* GIVEN RECORDS *
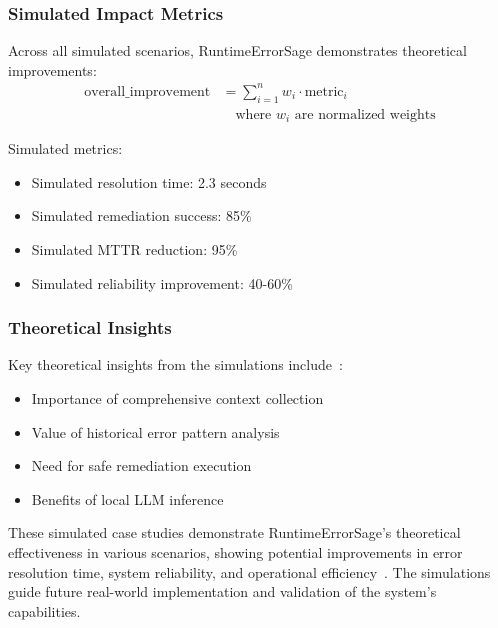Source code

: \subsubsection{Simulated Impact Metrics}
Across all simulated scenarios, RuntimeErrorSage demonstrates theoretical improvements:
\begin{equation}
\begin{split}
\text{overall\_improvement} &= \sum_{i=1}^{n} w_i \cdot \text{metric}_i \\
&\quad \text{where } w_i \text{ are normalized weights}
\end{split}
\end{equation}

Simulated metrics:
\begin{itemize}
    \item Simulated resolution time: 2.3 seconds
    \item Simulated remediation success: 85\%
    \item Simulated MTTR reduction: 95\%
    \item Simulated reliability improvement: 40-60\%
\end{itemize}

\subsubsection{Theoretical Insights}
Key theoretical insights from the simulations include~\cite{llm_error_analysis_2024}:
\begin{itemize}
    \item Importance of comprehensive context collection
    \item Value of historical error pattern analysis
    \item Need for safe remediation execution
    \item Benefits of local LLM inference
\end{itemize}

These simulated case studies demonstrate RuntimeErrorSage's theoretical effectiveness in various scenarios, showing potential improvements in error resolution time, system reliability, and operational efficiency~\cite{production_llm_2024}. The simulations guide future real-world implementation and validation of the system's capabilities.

---

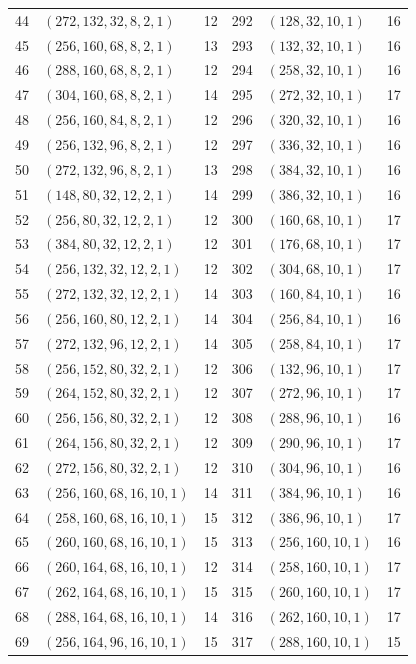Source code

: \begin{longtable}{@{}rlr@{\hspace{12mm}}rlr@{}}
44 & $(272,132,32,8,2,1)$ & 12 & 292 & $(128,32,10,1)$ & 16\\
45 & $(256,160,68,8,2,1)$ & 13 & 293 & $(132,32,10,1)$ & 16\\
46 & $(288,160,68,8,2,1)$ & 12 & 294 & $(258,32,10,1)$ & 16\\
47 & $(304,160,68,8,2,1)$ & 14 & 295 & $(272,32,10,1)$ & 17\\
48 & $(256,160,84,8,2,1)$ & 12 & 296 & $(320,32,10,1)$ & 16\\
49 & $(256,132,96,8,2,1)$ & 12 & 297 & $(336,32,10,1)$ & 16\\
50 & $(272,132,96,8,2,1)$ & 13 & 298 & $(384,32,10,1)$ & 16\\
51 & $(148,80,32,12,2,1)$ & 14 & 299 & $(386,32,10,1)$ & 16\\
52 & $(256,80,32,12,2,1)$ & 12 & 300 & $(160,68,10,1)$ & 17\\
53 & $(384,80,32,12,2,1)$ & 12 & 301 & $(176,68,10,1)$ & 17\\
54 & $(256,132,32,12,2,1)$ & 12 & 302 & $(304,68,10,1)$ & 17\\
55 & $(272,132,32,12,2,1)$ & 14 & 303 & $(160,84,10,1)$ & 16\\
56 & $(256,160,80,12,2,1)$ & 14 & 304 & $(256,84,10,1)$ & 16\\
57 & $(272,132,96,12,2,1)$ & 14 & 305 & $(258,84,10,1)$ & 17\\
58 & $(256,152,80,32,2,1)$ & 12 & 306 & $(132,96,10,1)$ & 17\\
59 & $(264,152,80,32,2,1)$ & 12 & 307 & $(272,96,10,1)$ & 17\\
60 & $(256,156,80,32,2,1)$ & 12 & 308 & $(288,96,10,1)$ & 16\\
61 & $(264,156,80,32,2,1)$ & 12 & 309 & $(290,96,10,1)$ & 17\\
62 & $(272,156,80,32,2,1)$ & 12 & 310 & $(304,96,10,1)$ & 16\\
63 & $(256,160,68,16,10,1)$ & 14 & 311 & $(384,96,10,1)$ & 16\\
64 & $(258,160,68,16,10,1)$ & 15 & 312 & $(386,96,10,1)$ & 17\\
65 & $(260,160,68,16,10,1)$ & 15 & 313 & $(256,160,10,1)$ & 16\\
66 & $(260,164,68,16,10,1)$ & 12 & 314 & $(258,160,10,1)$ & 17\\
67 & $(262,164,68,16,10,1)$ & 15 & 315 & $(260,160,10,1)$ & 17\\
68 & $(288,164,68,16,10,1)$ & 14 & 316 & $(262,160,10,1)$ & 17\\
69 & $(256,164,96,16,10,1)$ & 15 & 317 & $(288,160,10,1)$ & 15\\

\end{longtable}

...

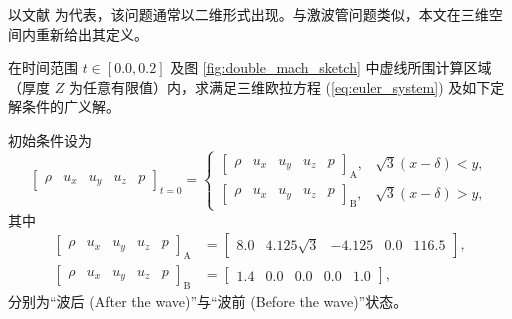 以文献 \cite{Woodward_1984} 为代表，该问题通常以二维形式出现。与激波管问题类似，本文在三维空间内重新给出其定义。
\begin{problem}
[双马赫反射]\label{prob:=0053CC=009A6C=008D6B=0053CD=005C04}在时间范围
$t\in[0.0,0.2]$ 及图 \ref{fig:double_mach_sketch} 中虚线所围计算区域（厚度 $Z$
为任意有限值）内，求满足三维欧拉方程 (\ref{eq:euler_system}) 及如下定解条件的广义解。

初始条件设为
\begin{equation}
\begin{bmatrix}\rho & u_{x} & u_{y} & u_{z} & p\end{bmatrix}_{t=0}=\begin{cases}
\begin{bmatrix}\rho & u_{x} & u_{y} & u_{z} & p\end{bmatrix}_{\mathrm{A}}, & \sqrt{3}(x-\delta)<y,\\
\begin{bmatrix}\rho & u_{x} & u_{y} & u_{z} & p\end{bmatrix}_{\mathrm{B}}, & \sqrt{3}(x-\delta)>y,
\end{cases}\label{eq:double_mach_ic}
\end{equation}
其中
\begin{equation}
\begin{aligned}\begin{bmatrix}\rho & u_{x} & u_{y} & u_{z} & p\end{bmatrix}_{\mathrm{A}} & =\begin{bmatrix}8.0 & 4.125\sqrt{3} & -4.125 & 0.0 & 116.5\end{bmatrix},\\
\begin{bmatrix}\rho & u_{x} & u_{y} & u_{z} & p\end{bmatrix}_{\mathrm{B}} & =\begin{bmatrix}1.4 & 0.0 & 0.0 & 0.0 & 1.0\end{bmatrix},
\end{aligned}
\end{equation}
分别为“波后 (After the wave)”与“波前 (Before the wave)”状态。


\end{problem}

* ACTION ITEM *
Start with the line above that contains "remediation success: 85\%" and end with the line that contains "safe remediation execution". Write out those lines exactly, and only those.

* FINISHED EXERCISE *
    \item Simulated remediation success: 85\%
    \item Simulated MTTR reduction: 95\%
    \item Simulated reliability improvement: 40-60\%
\end{itemize}

\subsubsection{Theoretical Insights}
Key theoretical insights from the simulations include~\cite{llm_error_analysis_2024}:
\begin{itemize}
    \item Importance of comprehensive context collection
    \item Value of historical error pattern analysis
    \item Need for safe remediation execution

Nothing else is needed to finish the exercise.